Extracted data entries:
>>>

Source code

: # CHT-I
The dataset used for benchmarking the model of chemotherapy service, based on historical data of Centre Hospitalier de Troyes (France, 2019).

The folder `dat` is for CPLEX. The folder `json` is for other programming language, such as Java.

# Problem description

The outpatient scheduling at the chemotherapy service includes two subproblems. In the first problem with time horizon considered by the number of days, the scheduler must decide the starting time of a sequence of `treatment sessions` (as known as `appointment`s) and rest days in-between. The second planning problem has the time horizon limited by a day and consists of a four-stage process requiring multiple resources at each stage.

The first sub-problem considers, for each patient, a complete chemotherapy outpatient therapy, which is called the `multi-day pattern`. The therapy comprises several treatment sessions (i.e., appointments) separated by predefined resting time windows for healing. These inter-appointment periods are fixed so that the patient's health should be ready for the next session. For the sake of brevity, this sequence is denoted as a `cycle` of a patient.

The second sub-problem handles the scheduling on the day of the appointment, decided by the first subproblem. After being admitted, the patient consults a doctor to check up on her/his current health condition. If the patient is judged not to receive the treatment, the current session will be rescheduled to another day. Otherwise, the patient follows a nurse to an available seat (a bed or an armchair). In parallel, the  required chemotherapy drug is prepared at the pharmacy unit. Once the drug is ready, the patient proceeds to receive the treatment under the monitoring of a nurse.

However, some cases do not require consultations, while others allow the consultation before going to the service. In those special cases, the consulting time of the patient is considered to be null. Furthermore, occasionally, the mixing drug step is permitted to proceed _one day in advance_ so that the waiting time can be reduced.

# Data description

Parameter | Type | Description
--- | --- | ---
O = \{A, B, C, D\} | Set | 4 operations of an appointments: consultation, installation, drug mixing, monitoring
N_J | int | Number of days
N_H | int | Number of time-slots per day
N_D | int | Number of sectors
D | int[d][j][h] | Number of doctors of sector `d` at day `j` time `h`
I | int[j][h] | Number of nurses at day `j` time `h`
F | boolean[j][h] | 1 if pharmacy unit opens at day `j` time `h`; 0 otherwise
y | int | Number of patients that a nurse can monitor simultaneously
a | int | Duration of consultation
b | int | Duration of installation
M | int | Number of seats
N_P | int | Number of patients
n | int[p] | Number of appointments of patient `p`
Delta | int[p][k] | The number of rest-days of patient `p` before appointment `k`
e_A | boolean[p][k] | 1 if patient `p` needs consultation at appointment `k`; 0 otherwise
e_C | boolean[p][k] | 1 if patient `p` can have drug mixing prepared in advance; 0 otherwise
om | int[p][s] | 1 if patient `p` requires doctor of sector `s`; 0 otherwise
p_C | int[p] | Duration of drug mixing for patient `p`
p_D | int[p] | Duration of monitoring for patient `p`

<<<

ABOUT THIS TASK:
What is needed is an exact copy of the entries above, from the first line through the line holding "# Problem description", with both of those lines kept; please give nothing else.

EXERCISE RESULT:
Source code

: # CHT-I
The dataset used for benchmarking the model of chemotherapy service, based on historical data of Centre Hospitalier de Troyes (France, 2019).

The folder `dat` is for CPLEX. The folder `json` is for other programming language, such as Java.

# Problem description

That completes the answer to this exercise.